* [PROBLEM TO SOLVE]: From the data below, retype exactly the lines starting with the one that contains "The label_ variable" and ending with the one that contains "every child's result.", both included.

* [MATERIAL TO PROCESS]:
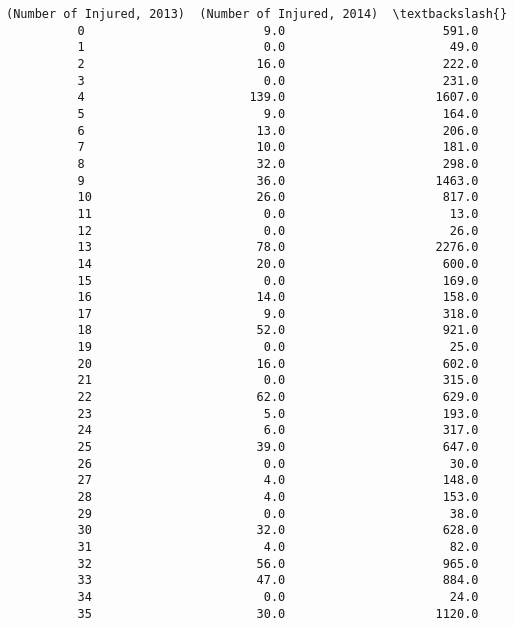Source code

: \documentclass[11pt]{article}
\begin{document}
\begin{Verbatim}[commandchars=\\\{\}]
              (Number of Injured, 2013)  (Number of Injured, 2014)  \textbackslash{}
          0                         9.0                      591.0   
          1                         0.0                       49.0   
          2                        16.0                      222.0   
          3                         0.0                      231.0   
          4                       139.0                     1607.0   
          5                         9.0                      164.0   
          6                        13.0                      206.0   
          7                        10.0                      181.0   
          8                        32.0                      298.0   
          9                        36.0                     1463.0   
          10                       26.0                      817.0   
          11                        0.0                       13.0   
          12                        0.0                       26.0   
          13                       78.0                     2276.0   
          14                       20.0                      600.0   
          15                        0.0                      169.0   
          16                       14.0                      158.0   
          17                        9.0                      318.0   
          18                       52.0                      921.0   
          19                        0.0                       25.0   
          20                       16.0                      602.0   
          21                        0.0                      315.0   
          22                       62.0                      629.0   
          23                        5.0                      193.0   
          24                        6.0                      317.0   
          25                       39.0                      647.0   
          26                        0.0                       30.0   
          27                        4.0                      148.0   
          28                        4.0                      153.0   
          29                        0.0                       38.0   
          30                       32.0                      628.0   
          31                        4.0                       82.0   
          32                       56.0                      965.0   
          33                       47.0                      884.0   
          34                        0.0                       24.0   
          35                       30.0                     1120.0   

\end{Verbatim}
\end{document}
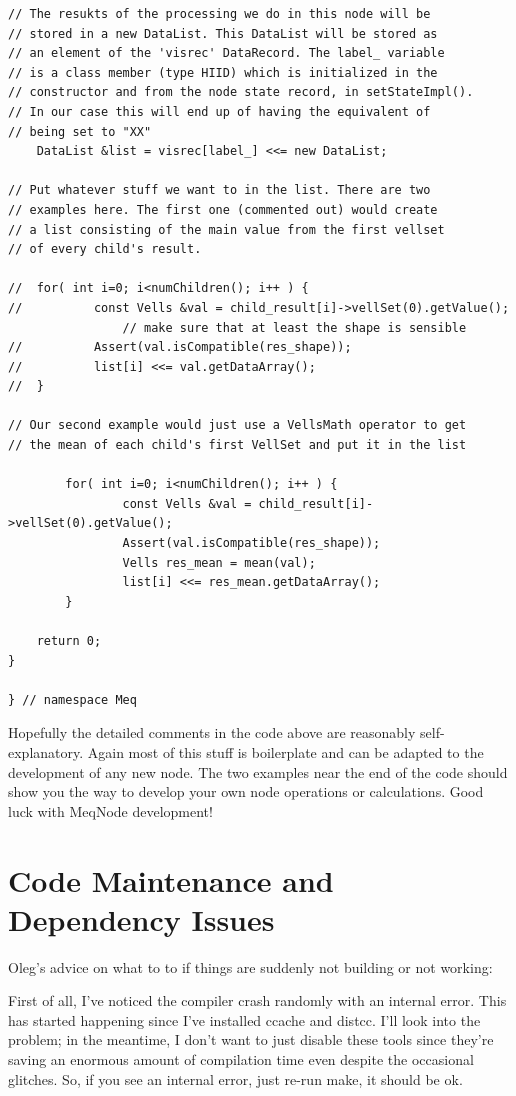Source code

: \documentclass[10pt]{article}
\begin{document}
\begin{verbatim}
// The resukts of the processing we do in this node will be
// stored in a new DataList. This DataList will be stored as
// an element of the 'visrec' DataRecord. The label_ variable
// is a class member (type HIID) which is initialized in the 
// constructor and from the node state record, in setStateImpl().
// In our case this will end up of having the equivalent of
// being set to "XX" 
	DataList &list = visrec[label_] <<= new DataList;

// Put whatever stuff we want to in the list. There are two
// examples here. The first one (commented out) would create
// a list consisting of the main value from the first vellset 
// of every child's result.

//	for( int i=0; i<numChildren(); i++ ) {
//    		const Vells &val = child_result[i]->vellSet(0).getValue();
                // make sure that at least the shape is sensible
//    		Assert(val.isCompatible(res_shape));
//    		list[i] <<= val.getDataArray();
//	}

// Our second example would just use a VellsMath operator to get
// the mean of each child's first VellSet and put it in the list

        for( int i=0; i<numChildren(); i++ ) {
                const Vells &val = child_result[i]->vellSet(0).getValue();
                Assert(val.isCompatible(res_shape));
                Vells res_mean = mean(val);
                list[i] <<= res_mean.getDataArray();
        }

 	return 0;
}

} // namespace Meq
\end{verbatim}

Hopefully the detailed comments in the code above are reasonably
self-explanatory. Again most of this stuff is boilerplate and
can be adapted to the development of any new node. The two examples
near the end of the code should show you the way to develop
your own node operations or calculations. Good luck with MeqNode development!

\section {Code Maintenance and Dependency Issues} 
 
Oleg's advice on what to to if things are suddenly not building 
or not working: 

First of all, I've noticed the compiler crash randomly with an internal 
error. This has started happening since I've installed ccache and 
distcc. I'll look into the problem; in the meantime, I don't want to 
just disable these tools since they're saving an enormous amount of 
compilation time even despite the occasional glitches. So, if you see an 
internal error, just re-run make, it should be ok.
\end{document}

* [YOUR SOLUTION]:
// an element of the 'visrec' DataRecord. The label_ variable
// is a class member (type HIID) which is initialized in the 
// constructor and from the node state record, in setStateImpl().
// In our case this will end up of having the equivalent of
// being set to "XX" 
	DataList &list = visrec[label_] <<= new DataList;

// Put whatever stuff we want to in the list. There are two
// examples here. The first one (commented out) would create
// a list consisting of the main value from the first vellset 
// of every child's result.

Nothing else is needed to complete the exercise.